# Husband and wife caretakers of a condemned retirement asylum! - costume HELP!!!



## marigolddesigns (Sep 5, 2010)

I am really struggling with a costume idea for this! We are the "hosts" - aka caretakers of a condemned asylum coming back to life for one night.

I was thinking for my husband to dress him up as a grounds keeper with oversized high wasted jeans, suspenders - creepy stringy hair - grungy looking....but what do I dress as? Am I an administrator of the asylum? How do I pull this off? Please help...I'm struggling with this!

(side note...this party is also a double for our 50th birthdays...so we have to pull it off!


----------



## portia319 (Aug 31, 2009)

What time frame are you going for? 30's, 40s?
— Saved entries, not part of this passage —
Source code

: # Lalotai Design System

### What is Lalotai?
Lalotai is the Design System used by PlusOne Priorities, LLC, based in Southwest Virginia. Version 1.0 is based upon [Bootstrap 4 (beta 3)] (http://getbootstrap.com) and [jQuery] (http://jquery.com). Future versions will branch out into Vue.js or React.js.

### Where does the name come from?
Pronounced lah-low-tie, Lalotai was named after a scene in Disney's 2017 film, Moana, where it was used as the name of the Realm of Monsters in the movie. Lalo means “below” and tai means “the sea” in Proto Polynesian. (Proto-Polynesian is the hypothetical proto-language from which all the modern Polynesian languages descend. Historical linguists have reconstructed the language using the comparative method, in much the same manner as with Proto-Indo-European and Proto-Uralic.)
I would search ebay for vintage 30's or 40's dresses (or check out your local thrift stores). Sometimes you can get them for cheap if they aren't perfect (i.e. a rip or stain) which would probably be fine for what you're going for. You could either dress as an administrator or you could get a vintage nurses' uniform and hat and be a nurse that worked there. Or you could go "American Horror Story" and dress like a nun that worked at one.


----------



## ichasiris (Aug 8, 2014)

What about something with a lab coat? They always have TONS of medical stuff at Goodwill during Halloween. Like scrubs and things that can be easily manipulated and sewn to look more crazy or fitted and made dirty or bloody.


----------



## PoCoHauntGal (Sep 2, 2010)

I found this website awhile back that has some spectacularly creepy photos including asylum and circus shots.

http://www.lovethesepics.com/2012/1...andoned-europe-meet-urbex-master-andre-govia/

Might give you a few ideas for costume and decor - here's a couple of my favorite asylum scenes:

















I like the idea of a doctor and nurse or nun - easy costumes to do and make ghoulish!

As a side note, we have a local asylum called Riverview Hospital. The government has gradually shut it down and has been more or less empty since the late 80's. It has the most spectacular grounds - 250 acres designed with botanical gardens and many of the species planted are unique and untouched by human hands. It is a very controversial subject as most citizens want it returned to a mental care facility or teaching hospital while politicians want to bulldoze all the buildings and open it up for housing developers. I've made many visits over the years when family members and friends worked there. I always thought if you were a person trapped in your own mind, wouldn't you want to live surrounded by such beauty? 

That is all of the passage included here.